WORKING DATA:
————————

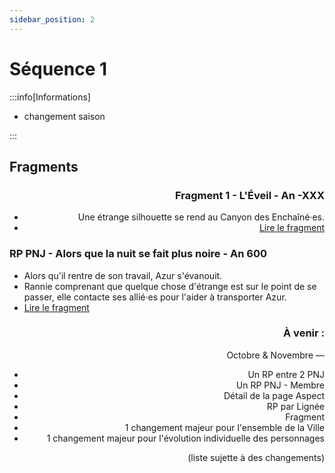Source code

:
 ```yaml
---
sidebar_position: 2
---
```


# Séquence 1

:::info[Informations]

- changement saison

:::

## Fragments

<Timeline horizontal>

<TimelineItem align='right'>

### Fragment 1 - L'Éveil - An -XXX

- Une étrange silhouette se rend au Canyon des Enchaîné·es.
- [Lire le fragment](https://singularite.forumactif.com/t94-sequence-1-fragment-1-l-eveil#471)

</TimelineItem>

<TimelineItem align='left'>

### RP PNJ - Alors que la nuit se fait plus noire - An 600

- Alors qu'il rentre de son travail, Azur s'évanouit.
- Rannie comprenant que quelque chose d'étrange est sur le point de se passer, elle contacte ses allié·es pour l'aider à transporter Azur.
- [Lire le fragment](https://singularite.forumactif.com/t94-sequence-1-fragment-1-l-eveil#471)

</TimelineItem>

<TimelineItem align='right'>

### À venir :

Octobre & Novembre —
- Un RP entre 2 PNJ
- Un RP PNJ - Membre
- Détail de la page Aspect
- RP par Lignée
- Fragment
- 1 changement majeur pour l'ensemble de la Ville
- 1 changement majeur pour l'évolution individuelle des personnages

(liste sujette à des changements)

</TimelineItem>
</Timeline>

————————

TASK TO COMPLETE:
Could you quote, exactly as they appear, the line containing "# Séquence 1" and every line after it to the end of the records above?

EXERCISE ANSWER:
# Séquence 1

:::info[Informations]

- changement saison

:::

## Fragments

<Timeline horizontal>

<TimelineItem align='right'>

### Fragment 1 - L'Éveil - An -XXX

- Une étrange silhouette se rend au Canyon des Enchaîné·es.
- [Lire le fragment](https://singularite.forumactif.com/t94-sequence-1-fragment-1-l-eveil#471)

</TimelineItem>

<TimelineItem align='left'>

### RP PNJ - Alors que la nuit se fait plus noire - An 600

- Alors qu'il rentre de son travail, Azur s'évanouit.
- Rannie comprenant que quelque chose d'étrange est sur le point de se passer, elle contacte ses allié·es pour l'aider à transporter Azur.
- [Lire le fragment](https://singularite.forumactif.com/t94-sequence-1-fragment-1-l-eveil#471)

</TimelineItem>

<TimelineItem align='right'>

### À venir :

Octobre & Novembre —
- Un RP entre 2 PNJ
- Un RP PNJ - Membre
- Détail de la page Aspect
- RP par Lignée
- Fragment
- 1 changement majeur pour l'ensemble de la Ville
- 1 changement majeur pour l'évolution individuelle des personnages

(liste sujette à des changements)

</TimelineItem>
</Timeline>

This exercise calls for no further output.